## Extracted data
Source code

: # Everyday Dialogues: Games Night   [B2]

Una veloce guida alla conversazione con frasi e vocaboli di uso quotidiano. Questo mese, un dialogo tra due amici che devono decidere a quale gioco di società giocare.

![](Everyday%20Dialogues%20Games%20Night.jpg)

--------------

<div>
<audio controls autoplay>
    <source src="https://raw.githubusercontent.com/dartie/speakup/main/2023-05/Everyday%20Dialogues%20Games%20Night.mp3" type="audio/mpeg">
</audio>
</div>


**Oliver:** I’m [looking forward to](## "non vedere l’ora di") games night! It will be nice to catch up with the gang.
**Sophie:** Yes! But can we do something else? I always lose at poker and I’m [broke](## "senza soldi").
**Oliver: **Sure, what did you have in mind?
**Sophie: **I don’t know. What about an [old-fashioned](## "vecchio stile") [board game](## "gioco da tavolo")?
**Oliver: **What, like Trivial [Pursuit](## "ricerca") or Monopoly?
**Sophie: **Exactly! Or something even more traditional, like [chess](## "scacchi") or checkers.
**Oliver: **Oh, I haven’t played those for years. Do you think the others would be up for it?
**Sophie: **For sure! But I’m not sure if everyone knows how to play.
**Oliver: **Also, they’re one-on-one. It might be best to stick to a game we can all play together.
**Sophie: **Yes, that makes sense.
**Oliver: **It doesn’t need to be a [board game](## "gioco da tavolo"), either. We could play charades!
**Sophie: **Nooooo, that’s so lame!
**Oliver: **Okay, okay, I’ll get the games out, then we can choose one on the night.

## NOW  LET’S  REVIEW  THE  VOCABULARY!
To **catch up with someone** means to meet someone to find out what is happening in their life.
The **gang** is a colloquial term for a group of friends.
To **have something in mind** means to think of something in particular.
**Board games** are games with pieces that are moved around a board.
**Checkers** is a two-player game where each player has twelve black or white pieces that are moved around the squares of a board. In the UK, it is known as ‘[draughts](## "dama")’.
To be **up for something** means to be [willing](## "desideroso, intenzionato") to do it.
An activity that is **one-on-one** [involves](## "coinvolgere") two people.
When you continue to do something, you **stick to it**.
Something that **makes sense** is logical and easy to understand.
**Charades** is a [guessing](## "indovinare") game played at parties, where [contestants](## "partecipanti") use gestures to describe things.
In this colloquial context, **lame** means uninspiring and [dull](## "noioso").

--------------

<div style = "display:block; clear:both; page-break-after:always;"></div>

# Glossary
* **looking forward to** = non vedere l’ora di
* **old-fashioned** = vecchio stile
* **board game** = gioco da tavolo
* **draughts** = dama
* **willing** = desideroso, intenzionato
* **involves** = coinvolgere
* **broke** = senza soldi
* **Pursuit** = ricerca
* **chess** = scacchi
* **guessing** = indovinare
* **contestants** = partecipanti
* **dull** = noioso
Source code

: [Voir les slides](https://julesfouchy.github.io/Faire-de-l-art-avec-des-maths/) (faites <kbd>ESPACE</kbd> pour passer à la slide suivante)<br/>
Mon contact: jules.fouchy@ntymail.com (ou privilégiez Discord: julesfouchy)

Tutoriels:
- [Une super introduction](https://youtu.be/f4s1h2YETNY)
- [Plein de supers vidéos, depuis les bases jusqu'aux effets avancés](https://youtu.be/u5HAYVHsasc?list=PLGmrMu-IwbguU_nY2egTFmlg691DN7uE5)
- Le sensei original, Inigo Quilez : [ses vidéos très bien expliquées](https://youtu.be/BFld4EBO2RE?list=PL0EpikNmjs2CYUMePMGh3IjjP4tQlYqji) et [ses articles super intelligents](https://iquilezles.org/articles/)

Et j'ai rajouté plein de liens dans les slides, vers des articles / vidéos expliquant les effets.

## Work order
Every line holding the string "indovinare" should be copied here, so please find those lines in the data.

## Response to this exercise
**Charades** is a [guessing](## "indovinare") game played at parties, where [contestants](## "partecipanti") use gestures to describe things.
* **guessing** = indovinare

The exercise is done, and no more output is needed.